NOTE: The same-sized flash occurs because the interaction is the same. It requires same amount of kinetic energy from both electron and light continua. With dimmer light the frequency of flashes shall decrease. The electrons detected shall still be the same because electron beam was not dimmed.
This is all a little discouraging. If it is true that whenever we “see” the electron we see the same-sized flash, then those electrons we see are always the disturbed ones. Let us try the experiment with a dim light anyway. Now whenever we hear a click in the detector we will keep a count in three columns: in Column (1) those electrons seen by hole 1, in Column (2) those electrons seen by hole 2, and in Column (3) those electrons not seen at all. When we work up our data (computing the probabilities) we find these results: Those “seen by hole 1” have a distribution like P’1; those “seen by hole 2” have a distribution like P’2 (so that those “seen by either hole 1 or 2” have a distribution like P’12); and those “not seen at all” have a “wavy” distribution just like P12 of Fig. 1–3! If the electrons are not seen, we have interference!
That is
understandable. When we do not see the electron, no photon disturbs it, and
when we do see it, a photon has disturbed it. There is always the same amount
of disturbance because the light photons all produce the same-sized effects and
the effect of the photons being scattered is enough to smear out any
interference effect.
NOTE: The additional interaction near the hole disturbs the interference pattern.

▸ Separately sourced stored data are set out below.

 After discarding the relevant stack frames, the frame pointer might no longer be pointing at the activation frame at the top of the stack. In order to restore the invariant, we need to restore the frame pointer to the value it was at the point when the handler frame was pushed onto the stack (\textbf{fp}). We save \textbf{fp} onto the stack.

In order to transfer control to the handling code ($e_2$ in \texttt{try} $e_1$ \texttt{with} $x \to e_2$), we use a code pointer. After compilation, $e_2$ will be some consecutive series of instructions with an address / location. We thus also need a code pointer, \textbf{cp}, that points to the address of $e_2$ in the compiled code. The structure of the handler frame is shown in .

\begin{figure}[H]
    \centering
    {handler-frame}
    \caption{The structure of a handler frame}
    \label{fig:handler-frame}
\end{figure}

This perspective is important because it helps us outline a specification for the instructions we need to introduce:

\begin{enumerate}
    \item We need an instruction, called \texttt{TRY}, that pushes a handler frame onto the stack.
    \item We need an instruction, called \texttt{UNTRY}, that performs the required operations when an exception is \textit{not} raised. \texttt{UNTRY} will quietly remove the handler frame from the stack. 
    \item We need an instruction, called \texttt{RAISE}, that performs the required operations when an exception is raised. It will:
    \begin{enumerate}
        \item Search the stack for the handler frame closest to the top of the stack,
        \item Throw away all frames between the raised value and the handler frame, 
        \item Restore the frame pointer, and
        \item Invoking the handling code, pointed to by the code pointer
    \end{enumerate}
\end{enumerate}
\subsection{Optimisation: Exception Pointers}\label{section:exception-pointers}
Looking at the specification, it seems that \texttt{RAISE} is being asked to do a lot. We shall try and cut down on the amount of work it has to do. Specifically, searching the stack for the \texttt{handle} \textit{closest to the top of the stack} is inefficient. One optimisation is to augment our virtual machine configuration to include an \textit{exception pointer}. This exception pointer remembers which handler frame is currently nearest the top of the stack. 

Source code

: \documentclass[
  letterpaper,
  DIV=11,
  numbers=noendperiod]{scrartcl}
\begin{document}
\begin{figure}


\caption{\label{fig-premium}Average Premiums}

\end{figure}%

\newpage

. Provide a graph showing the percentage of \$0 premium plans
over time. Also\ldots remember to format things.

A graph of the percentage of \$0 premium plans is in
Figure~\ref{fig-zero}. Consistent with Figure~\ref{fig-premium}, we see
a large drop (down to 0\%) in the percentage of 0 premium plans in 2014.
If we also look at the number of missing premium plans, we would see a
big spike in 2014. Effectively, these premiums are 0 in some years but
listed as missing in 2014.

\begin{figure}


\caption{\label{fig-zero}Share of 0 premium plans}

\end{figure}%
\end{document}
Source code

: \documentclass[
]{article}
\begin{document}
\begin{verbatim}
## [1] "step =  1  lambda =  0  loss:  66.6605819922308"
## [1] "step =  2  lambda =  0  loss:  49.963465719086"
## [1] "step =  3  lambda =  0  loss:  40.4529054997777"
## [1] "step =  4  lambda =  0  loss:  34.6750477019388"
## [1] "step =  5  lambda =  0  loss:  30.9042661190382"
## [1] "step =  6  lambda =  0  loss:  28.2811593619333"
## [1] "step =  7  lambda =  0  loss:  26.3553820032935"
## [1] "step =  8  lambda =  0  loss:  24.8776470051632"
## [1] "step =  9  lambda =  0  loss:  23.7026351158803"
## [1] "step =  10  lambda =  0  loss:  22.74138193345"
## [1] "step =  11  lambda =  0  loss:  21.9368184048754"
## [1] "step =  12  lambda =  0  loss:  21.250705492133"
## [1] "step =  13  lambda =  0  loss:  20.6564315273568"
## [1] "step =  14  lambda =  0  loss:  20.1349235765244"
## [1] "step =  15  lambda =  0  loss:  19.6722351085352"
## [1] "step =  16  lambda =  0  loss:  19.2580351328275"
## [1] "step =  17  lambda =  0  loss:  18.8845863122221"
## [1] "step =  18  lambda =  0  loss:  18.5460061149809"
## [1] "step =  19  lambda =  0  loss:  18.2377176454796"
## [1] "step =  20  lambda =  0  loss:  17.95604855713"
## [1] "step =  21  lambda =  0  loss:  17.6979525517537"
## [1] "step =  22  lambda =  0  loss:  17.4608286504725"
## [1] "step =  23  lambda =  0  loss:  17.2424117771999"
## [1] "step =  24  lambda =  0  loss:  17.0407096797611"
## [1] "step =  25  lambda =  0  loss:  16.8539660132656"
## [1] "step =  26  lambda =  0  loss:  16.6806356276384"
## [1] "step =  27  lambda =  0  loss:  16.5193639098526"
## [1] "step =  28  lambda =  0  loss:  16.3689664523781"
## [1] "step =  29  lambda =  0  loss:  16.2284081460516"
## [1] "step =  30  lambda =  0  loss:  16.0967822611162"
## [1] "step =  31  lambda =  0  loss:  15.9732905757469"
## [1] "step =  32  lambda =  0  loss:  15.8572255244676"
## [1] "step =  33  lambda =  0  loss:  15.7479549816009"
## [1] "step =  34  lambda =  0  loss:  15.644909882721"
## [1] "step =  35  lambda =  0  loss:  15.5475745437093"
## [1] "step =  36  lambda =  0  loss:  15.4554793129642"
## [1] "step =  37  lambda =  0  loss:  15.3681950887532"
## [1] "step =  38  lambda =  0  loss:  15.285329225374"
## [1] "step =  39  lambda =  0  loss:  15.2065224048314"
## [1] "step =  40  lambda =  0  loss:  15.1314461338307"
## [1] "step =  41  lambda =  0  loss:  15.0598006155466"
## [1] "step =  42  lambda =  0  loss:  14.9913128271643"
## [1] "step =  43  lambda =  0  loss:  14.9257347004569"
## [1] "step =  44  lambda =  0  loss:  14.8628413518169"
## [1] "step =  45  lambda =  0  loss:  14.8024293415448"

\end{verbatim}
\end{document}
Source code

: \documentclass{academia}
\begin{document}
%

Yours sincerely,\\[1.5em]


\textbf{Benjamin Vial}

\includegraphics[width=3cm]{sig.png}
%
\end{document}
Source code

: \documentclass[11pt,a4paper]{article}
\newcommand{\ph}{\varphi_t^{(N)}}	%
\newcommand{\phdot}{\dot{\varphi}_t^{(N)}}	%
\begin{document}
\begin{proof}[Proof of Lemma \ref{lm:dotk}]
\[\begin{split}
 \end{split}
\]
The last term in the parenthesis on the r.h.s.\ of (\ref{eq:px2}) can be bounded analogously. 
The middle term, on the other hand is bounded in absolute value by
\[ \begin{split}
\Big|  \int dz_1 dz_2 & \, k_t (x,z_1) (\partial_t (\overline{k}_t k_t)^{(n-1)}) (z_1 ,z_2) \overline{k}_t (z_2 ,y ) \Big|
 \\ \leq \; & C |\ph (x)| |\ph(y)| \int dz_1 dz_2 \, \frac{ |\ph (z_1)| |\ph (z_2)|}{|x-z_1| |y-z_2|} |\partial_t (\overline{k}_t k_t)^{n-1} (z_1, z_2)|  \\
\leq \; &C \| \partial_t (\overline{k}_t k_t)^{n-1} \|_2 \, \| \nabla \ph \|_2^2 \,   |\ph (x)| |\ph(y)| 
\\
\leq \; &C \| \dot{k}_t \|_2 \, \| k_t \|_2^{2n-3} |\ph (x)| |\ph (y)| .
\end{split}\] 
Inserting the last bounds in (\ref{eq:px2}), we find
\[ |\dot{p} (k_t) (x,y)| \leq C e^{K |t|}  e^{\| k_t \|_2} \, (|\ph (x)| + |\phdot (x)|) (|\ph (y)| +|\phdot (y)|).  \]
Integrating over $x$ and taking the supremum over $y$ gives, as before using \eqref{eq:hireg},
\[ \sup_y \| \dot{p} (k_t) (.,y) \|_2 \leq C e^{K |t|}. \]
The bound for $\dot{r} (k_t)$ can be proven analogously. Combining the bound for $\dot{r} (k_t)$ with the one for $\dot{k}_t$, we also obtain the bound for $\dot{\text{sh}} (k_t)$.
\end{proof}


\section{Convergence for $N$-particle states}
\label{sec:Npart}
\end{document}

Is there not some way we can see the electrons without disturbing them? We learned in an earlier chapter that the momentum carried by a “photon” is inversely proportional to its wavelength (p = h/λ). Certainly the jolt given to the electron when the photon is scattered toward our eye depends on the momentum that photon carries. Aha! If we want to disturb the electrons only slightly we should not have lowered the intensity of the light, we should have lowered its frequency (the same as increasing its wavelength). Let us use light of a redder color. We could even use infrared light, or radio waves (like radar), and “see” where the electron went with the help of some equipment that can “see” light of these longer wavelengths. If we use “gentler” light perhaps we can avoid disturbing the electrons so much.
Let us try the experiment with longer waves. We shall keep repeating our experiment, each time with light of a longer wavelength. At first, nothing seems to change. The results are the same. Then a terrible thing happens. You remember that when we discussed the microscope we pointed out that, due to the wave nature of the light, there is a limitation on how close two spots can be and still be seen as two separate spots. This distance is of the order of the wavelength of light. So now, when we make the wavelength longer than the distance between our holes, we see a big fuzzy flash when the light is scattered by the electrons. We can no longer tell which hole the electron went through! We just know it went somewhere! And it is just with light of this color that we find that the jolts given to the electron are small enough so that P’12 begins to look like P12—that we begin to get some interference effect. And it is only for wavelengths much longer than the separation of the two holes (when we have no chance at all of telling where the electron went) that the disturbance due to the light gets sufficiently small that we again get the curve P12 shown in Fig. 1–3.
In our
experiment we find that it is impossible to arrange the light in such a way
that one can tell which hole the electron went through, and at the same time
not disturb the pattern. It was suggested by Heisenberg that the then new laws
of nature could only be consistent if there were some basic limitation on our
experimental capabilities not previously recognized. He proposed, as a general
principle, his uncertainty principle, which we can
state in terms of our experiment as follows: “It is impossible to design an
apparatus to determine which hole the electron passes through, that will not at
the same time disturb the electrons enough to destroy the interference
pattern.” If an apparatus is capable of determining which hole the electron
goes through, it cannot be so delicate that it
does not disturb the pattern in an essential way. No one has ever found (or
even thought of) a way around the uncertainty principle. So we must assume that
it describes a basic characteristic of nature.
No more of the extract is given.